One advantage of Israel's sunny skies nine months of the year is the plethora of outdoor shopping and specialty markets vending everything from local souvenirs to Middle Eastern antiques, foodie delicacies and handmade goods by local craftsmen. The Israeli market (or 'shuk') is a fabulous way to spend your day, among other top attractions you’d be mad to miss. From the Carmel market to Mahane Yehuda, we've mapped out a host of places to shop 'til you drop…with the sun on your back. If you find yourself with a post-haggling adrenaline rush, release that energy at one of Israel's many festivals happening nearby.
Shop 'til you drop at these Israeli markets
An intoxicating fusion of colors, scents and sounds, Mahane Yehuda is Jerusalem’s biggest and oldest market. The stalls here sell everything from fresh produce to clothing and in recent years, Mahane Yehuda has also become a yuppie hub with designer boutiques and top chef restaurants.
Specializing in fresh produce and clothes, Carmel Market is Tel Aviv’s largest and busiest market. With dozens of stalls selling fresh meat, fish, fruit and vegetables and the likes, you can take in all the sights, sounds and smells the Carmel Market has to offer while hunting for the cheapest bargain. The market is especially busy on Fridays, so be sure to get there early for your Shabbat fixings.
Poor quality bric-a-brac lies alongside vintage treasures and antique furniture in Jaffa’s flea market. Of all the places to work your haggling skills, this is it. Even just wandering among the clothes stalls, traipsing around secondhand stores or grabbing some authentic street food is enough to make for a blissful day.
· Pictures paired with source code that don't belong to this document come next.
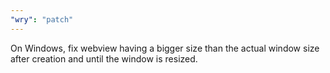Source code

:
 ```yaml
---
"wry": "patch"
---
```


On Windows, fix webview having a bigger size than the actual window size after creation and until the window is resized.
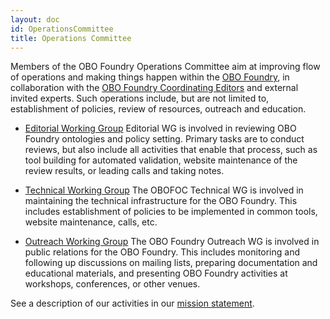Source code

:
 ```yaml
---
layout: doc
id: OperationsCommittee
title: Operations Committee
---
```


Members of the OBO Foundry Operations Committee aim at improving flow of operations and making things happen within the [OBO Foundry](http://obofoundry.org), in collaboration with the [OBO Foundry Coordinating Editors](http://obofoundry.org/coordination.shtml) and external invited experts. Such operations include, but are not limited to, establishment of policies, review of resources, outreach and education.

- [Editorial Working Group](EditorialWG.html) Editorial WG is involved in reviewing OBO Foundry ontologies and policy setting. Primary tasks are to conduct reviews, but also include all activities that enable that process, such as tool building for automated validation, website maintenance of the review results, or leading calls and taking notes.

- [Technical Working Group](TechnicalWG.html) The OBOFOC Technical WG is involved in maintaining the technical infrastructure for the OBO Foundry. This includes establishment of policies to be implemented in common tools, website maintenance, calls, etc.

- [Outreach Working Group](OutreachWG.html) The OBO Foundry Outreach WG is involved in public relations for the OBO Foundry. This includes monitoring and following up discussions on mailing lists, preparing documentation and educational materials, and presenting OBO Foundry activities at workshops, conferences, or other venues.

See a description of our activities in our [mission statement](MissionStatement.html).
Sarona Compound, a 140-year-old former Templar colony, is the first culinary center of its kind in Israel. An 8,700-square-meter market houses dozens of specialty food shops from all around the world. Inside the market, you’ll find everything imaginable from Dutch cheese to waffle towers and even Asian buns. Just outside the indoor market, dozens of clothing, book and shoe stores line its lanes, interspersed with lily ponds and grassy areas to relax.
The flea market in Haifa's Lower City is a gem for vintage lovers and collectors, but a recent facelift has opened the area to the wider public. On weekdays, the market is quiet, operating solely during morning hours, but it comes to life on Saturdays and Sundays selling everything from old enamel utensils and used sneakers to ornaments and cut class.
With a distinctive Arabian nights feel to it, the Arab market – or souq – located in the Christian and Muslim Quarters of the Old City is a labyrinth of alleyways lined with shops selling everything from handmade jewelry and exotic scarves to hookahs and ceramics.
A symbol of coexistence between Arab and Jewish residents, this small, yet colorful market in the heart of the Wadi Nisnas neighborhood has been a sensory celebration for decades. It’s flooded with bakeries, delis, coffee shops, fresh seafood, falafel stands, restaurants, fruits and vegetables..
Running the length of Levinsky Street in South Tel Aviv, Shuk Levinsky has a massive range of products, from dried fruit to soaps, spices and nuts. The Levinsky Market is filled with cuisine from cultures all around the world and has ingredients that provide the perfect addition to just about any meal. Among the stores to visit are bakeries, delicatessens and restaurants. Certain shops and restaurants are unique to the shuk, and cannot be found anywhere else in Tel Aviv. The magic Shuk Levinsky lies in the deep history of culinary growth and discovery, stories that continue to appeal to local residents and foreign visitors alike.